TodaysVerse.net
Then they cried unto the LORD in their trouble, and he delivered them out of their distresses.
King James Version

Meaning

Psalm 107 is a song of thanksgiving that describes four different groups of people in desperate situations: wanderers lost in the desert, prisoners sitting in darkness, the sick near death, and sailors in a violent storm. Verse 6 is the first of four nearly identical refrains that echo throughout the psalm — each one marking the moment when people in crisis finally cried out to God, and he responded. The word translated 'delivered' in Hebrew carries the idea of being pulled out of danger, of rescue from the outside. The verse is less about one specific event and more about a pattern the psalm writer has noticed: desperate people cry out to God, and God actually comes.

Prayer

God, I don't always cry out — sometimes I just get quiet and push through. Teach me to call to you before I'm fully drowning. And thank you that when I do finally call, you actually come. Amen.

Reflection

Notice what had to happen first. They cried out.
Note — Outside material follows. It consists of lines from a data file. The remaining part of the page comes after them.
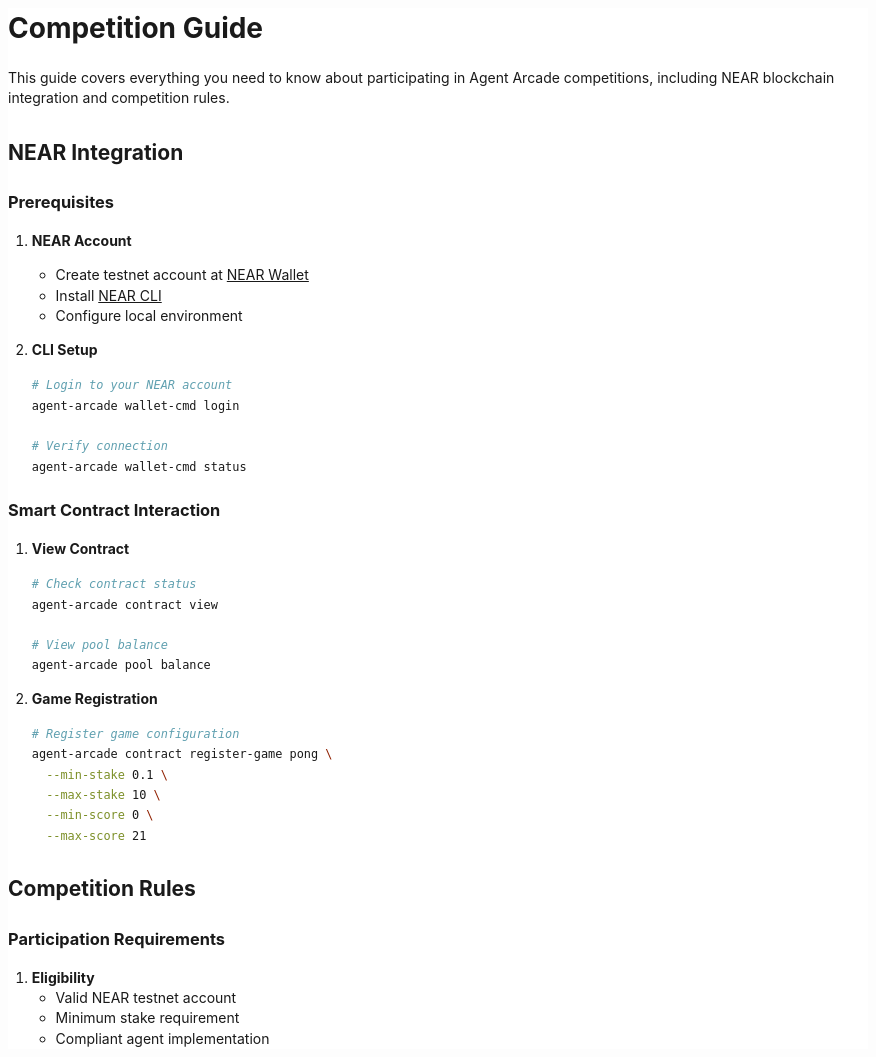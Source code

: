 # Competition Guide

This guide covers everything you need to know about participating in Agent Arcade competitions, including NEAR blockchain integration and competition rules.

## NEAR Integration

### Prerequisites

1. **NEAR Account**
   - Create testnet account at [NEAR Wallet](https://wallet.testnet.near.org)
   - Install [NEAR CLI](https://docs.near.org/tools/near-cli)
   - Configure local environment

2. **CLI Setup**

   ```bash
   # Login to your NEAR account
   agent-arcade wallet-cmd login
   
   # Verify connection
   agent-arcade wallet-cmd status
   ```

### Smart Contract Interaction

1. **View Contract**

   ```bash
   # Check contract status
   agent-arcade contract view
   
   # View pool balance
   agent-arcade pool balance
   ```

2. **Game Registration**

   ```bash
   # Register game configuration
   agent-arcade contract register-game pong \
     --min-stake 0.1 \
     --max-stake 10 \
     --min-score 0 \
     --max-score 21
   ```

## Competition Rules

### Participation Requirements

1. **Eligibility**
   - Valid NEAR testnet account
   - Minimum stake requirement
   - Compliant agent implementation

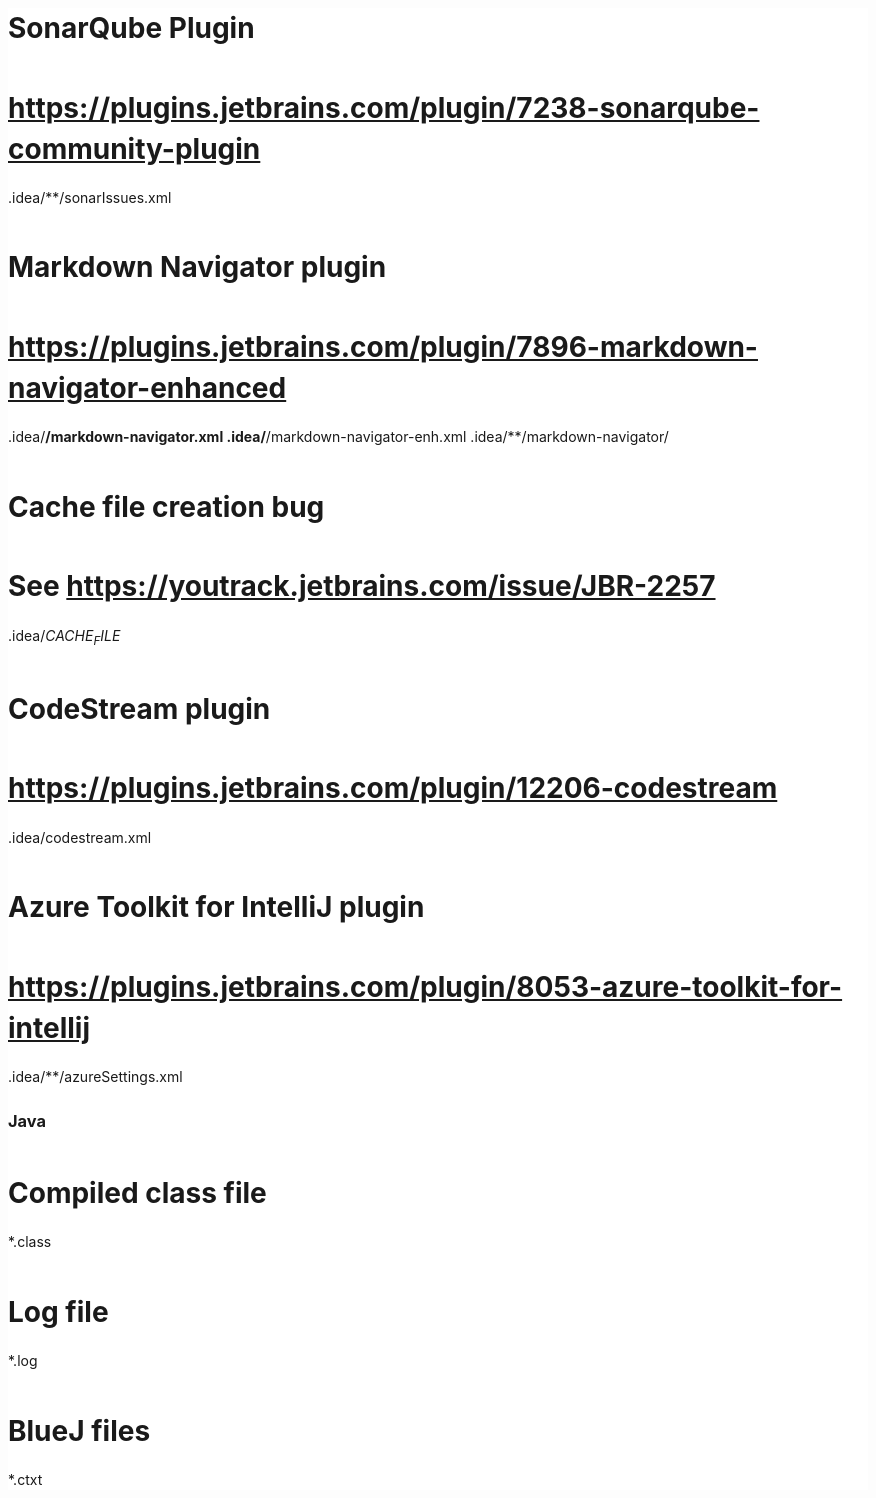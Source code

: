 # SonarQube Plugin
# https://plugins.jetbrains.com/plugin/7238-sonarqube-community-plugin
.idea/**/sonarIssues.xml

# Markdown Navigator plugin
# https://plugins.jetbrains.com/plugin/7896-markdown-navigator-enhanced
.idea/**/markdown-navigator.xml
.idea/**/markdown-navigator-enh.xml
.idea/**/markdown-navigator/

# Cache file creation bug
# See https://youtrack.jetbrains.com/issue/JBR-2257
.idea/$CACHE_FILE$

# CodeStream plugin
# https://plugins.jetbrains.com/plugin/12206-codestream
.idea/codestream.xml

# Azure Toolkit for IntelliJ plugin
# https://plugins.jetbrains.com/plugin/8053-azure-toolkit-for-intellij
.idea/**/azureSettings.xml

### Java ###
# Compiled class file
*.class

# Log file
*.log

# BlueJ files
*.ctxt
Not because they had their theology sorted, not because they were particularly faithful that week, not because they had earned a response. They were just in trouble, and they yelled for help. What's quietly remarkable about this psalm is that it never says they prayed eloquently, or calmly, or with great faith — just that they cried out in their trouble. God apparently meets people in the raw, unpolished version of their desperation. The cry itself was enough. Maybe you've been sitting with something for a while, waiting until you feel spiritually "ready" to bring it to God — assuming he'd want you to have it more together before you bother him. Psalm 107 doesn't support that. The people in this psalm were wandering, imprisoned, sick, drowning — and that's exactly when they called. You don't have to clean yourself up before you cry out. The cry itself is the prayer. What have you been holding quietly, managing on your own, because you didn't know how to say it right — or didn't feel like you deserved to ask?

Discussion Questions

1

The people in this psalm cry out 'in their trouble' — from a place of desperation, not strength. What does that tell you about what God is actually looking for when we pray?

2

Is there a specific moment in your life when you cried out to God from a desperate or helpless place? What happened — and what did it feel like?

3

Do you ever feel like you need to be in a better spiritual place before you bring something to God? Where do you think that belief actually comes from?

4

How does knowing that God responds to desperate, messy cries — not polished prayers — affect the way you show up for people in your life who are suffering?

5

What's one thing you've been white-knuckling through on your own that you could actually cry out to God about today, even if you don't have the right words?